(Reuters) - A divided federal appeals court struck down a federal ban on political advertising on public TV and radio stations, a decision that could open the public airwaves to campaign ads for the November elections.

By a 2-1 vote, a panel of the 9th U.S. Circuit Court of Appeals in San Francisco said the Federal Communications Commission violated the First Amendment's free speech clause by blocking public broadcasters from running political and public issue ads.

The court said the ban was overly broad and that lifting it would not threaten to undermine the educational nature of public broadcast stations. It upheld a ban on ads for goods and services on behalf of for-profit companies.

Public issue and political speech in particular is at the very core of the First Amendment's protection, Judge Carlos Bea wrote in the main opinion.

Public issue and political advertisements pose no threat of ‘commercialization,' he continued. By definition, such advertisements do not encourage viewers to buy commercial goods and services. A ban on such advertising therefore cannot be narrowly tailored to serve the interest of preventing the 'commercialization' of broadcasting.

The Minority Television Project, a nonprofit that runs KMTP-TV in San Francisco, had challenged the FCC after being fined $10,000 for running paid ads from companies such as insurer State Farm and General Motors' Chevrolet division.

The FCC countered that the government has a significant interest in ensuring the airing of educational programming, many of which run on Public Broadcasting Service stations.

It said if public broadcasters became more dependent on ads, they might end up replacing Sesame Street with programming that may appeal to a wider range of viewers or listeners.

Walter Diercks, a lawyer representing the Minority Television Project, declined immediate comment. The FCC did not immediately respond to requests for comment. A PBS spokeswoman declined to comment.

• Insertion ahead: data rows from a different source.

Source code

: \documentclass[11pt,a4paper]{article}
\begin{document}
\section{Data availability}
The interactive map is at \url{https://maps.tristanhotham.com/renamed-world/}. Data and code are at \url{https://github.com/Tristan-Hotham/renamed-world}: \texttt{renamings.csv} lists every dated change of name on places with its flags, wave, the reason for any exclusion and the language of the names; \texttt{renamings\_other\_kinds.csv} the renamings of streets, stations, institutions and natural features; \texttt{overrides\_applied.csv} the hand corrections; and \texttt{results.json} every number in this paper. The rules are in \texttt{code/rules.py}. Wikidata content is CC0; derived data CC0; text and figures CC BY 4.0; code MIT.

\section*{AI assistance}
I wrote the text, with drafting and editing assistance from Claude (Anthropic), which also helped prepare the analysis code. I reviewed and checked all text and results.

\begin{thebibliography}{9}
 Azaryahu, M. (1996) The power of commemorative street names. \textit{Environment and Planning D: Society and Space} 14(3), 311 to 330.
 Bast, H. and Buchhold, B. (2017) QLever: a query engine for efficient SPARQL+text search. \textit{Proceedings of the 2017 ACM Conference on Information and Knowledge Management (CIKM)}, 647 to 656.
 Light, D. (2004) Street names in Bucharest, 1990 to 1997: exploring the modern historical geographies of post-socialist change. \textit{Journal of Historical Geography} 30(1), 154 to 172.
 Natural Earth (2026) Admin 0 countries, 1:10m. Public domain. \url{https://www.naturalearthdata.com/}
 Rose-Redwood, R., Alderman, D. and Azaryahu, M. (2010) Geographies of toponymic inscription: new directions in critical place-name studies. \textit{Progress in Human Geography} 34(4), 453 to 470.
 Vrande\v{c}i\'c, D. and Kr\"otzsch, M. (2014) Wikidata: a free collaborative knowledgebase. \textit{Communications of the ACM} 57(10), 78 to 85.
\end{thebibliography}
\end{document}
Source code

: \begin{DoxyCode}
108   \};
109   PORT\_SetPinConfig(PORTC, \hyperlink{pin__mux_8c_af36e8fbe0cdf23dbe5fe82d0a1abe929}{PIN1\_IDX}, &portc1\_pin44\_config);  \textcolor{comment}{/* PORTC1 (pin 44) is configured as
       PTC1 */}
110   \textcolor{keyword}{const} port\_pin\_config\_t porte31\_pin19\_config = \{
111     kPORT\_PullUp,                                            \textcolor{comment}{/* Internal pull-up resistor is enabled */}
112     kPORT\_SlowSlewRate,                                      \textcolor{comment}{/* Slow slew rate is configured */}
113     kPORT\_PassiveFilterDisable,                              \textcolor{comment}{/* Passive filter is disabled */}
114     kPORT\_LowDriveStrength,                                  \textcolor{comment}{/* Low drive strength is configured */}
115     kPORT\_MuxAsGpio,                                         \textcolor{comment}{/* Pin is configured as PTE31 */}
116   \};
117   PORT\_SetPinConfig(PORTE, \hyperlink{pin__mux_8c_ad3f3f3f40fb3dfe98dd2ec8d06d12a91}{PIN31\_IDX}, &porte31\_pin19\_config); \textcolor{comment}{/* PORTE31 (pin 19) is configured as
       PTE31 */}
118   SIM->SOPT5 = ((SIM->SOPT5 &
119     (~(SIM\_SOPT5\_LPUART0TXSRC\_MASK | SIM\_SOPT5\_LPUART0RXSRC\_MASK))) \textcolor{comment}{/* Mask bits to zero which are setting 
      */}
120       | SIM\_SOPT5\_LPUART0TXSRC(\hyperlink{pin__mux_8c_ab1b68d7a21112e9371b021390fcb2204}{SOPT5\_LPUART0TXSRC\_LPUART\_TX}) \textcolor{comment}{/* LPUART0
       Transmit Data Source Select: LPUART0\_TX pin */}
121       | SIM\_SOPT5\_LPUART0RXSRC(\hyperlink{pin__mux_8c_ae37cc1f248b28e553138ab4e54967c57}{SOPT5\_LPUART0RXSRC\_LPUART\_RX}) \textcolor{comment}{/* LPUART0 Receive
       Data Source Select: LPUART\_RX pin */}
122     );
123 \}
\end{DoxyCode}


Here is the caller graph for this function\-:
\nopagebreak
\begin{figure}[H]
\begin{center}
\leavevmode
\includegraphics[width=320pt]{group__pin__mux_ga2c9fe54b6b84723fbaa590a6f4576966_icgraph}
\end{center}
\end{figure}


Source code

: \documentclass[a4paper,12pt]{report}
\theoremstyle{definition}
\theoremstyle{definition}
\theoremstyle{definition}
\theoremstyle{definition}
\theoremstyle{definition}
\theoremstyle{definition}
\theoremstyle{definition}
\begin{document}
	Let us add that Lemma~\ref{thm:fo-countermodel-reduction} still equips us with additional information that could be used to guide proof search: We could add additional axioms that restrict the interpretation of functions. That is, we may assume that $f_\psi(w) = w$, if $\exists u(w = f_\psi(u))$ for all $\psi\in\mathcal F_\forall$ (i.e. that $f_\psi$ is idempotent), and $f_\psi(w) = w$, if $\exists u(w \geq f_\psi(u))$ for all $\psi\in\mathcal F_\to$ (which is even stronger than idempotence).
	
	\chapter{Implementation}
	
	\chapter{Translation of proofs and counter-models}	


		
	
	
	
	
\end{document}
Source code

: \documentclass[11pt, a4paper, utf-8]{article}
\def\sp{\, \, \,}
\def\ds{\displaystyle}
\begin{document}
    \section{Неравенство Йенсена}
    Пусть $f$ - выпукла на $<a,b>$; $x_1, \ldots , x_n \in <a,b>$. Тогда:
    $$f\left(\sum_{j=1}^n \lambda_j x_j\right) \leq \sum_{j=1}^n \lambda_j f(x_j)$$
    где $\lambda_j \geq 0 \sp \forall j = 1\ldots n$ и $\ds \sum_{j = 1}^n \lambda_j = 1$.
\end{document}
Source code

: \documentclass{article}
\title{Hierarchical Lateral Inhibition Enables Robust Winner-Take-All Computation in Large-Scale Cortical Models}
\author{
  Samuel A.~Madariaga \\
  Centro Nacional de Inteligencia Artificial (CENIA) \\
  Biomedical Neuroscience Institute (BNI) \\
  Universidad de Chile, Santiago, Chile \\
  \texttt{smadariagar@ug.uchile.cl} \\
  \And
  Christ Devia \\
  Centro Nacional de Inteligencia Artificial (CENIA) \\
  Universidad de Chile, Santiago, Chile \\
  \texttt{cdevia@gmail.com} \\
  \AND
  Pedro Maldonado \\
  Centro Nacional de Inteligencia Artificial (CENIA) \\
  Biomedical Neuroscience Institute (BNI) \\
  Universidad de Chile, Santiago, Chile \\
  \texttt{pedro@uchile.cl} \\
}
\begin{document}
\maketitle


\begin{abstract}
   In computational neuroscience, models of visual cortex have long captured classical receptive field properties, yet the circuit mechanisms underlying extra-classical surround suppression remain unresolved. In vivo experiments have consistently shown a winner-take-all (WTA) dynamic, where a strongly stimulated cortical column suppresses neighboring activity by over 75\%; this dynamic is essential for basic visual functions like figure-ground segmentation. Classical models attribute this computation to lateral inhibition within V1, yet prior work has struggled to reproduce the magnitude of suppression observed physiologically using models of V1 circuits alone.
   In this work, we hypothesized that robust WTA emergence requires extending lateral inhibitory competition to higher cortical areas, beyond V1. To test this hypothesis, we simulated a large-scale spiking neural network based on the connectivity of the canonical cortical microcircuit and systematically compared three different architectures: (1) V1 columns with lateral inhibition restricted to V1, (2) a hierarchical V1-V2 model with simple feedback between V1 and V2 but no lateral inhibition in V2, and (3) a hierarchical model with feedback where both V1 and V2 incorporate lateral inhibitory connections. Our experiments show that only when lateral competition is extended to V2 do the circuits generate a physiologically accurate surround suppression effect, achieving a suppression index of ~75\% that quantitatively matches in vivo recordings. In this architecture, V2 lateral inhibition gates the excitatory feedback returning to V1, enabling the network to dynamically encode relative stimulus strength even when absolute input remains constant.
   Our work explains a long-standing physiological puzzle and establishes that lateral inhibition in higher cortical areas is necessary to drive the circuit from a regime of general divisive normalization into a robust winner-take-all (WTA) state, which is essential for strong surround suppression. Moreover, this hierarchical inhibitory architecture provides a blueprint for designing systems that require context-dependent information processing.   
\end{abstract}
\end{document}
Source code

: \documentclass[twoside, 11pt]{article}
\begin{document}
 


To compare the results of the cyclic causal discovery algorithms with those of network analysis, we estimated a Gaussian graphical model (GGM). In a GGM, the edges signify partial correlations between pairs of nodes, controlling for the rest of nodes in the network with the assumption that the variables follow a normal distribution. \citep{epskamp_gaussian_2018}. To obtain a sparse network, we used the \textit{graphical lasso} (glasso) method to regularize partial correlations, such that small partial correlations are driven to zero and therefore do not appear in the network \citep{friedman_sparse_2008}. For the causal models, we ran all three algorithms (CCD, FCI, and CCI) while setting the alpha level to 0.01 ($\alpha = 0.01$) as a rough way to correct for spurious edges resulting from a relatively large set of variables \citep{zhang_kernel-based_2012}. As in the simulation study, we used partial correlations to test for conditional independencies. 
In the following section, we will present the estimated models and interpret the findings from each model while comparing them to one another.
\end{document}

Norman Ornstein, resident scholar at the American Enterprise Institute, said the decision could fundamentally change the character of public television and radio by allowing deep-pocketed political and other organizations to begin swooping onto the public airwaves to air their messages.

I served on the board of PBS for six years and I know how much we struggled to get adequate funding, he said. This is just going to move us further away from what remains of a public square. ... To be truthful, it scares me to death.

The AEI is a conservative Washington think tank.

A federal district judge in San Francisco upheld the FCC restrictions in August 2009. Thursday's decision left the $10,000 fine intact. The 9th Circuit oversees cases in several Western states.


Concurring in Thursday's result, 9th Circuit Judge John Noonan said the rise of newer technologies for transmitting TV programs - such as cable, satellite, cell phones, the Internet and tablets - required a closer look at how the government regulates speech on broadcast television.

He also suggested that regulations may be inconsistent, referring to notices on behalf of financial services company Charles Schwab on the show PBS NewsHour.

I have seen announcements that to my mind are ads, he wrote. I have viewed Charles Schwab's message, 'Talk to Chuck' - it is not about Chuck's golf game.

Judge Richard Paez dissented.

For almost 60 years, commercial public broadcasters have been effectively insulated from the lure of paid advertising, he wrote. The court's judgment will disrupt this policy and could jeopardize the future of public broadcasting. I am not persuaded that the First Amendment mandates such an outcome.

Bea was appointed to the 9th Circuit by President George W. Bush; Noonan by President Ronald Reagan; and Paez by President Bill Clinton.

The case is Minority Television Project Inc v. FCC, 9th U.S. Circuit Court of Appeals, No. 09-17311.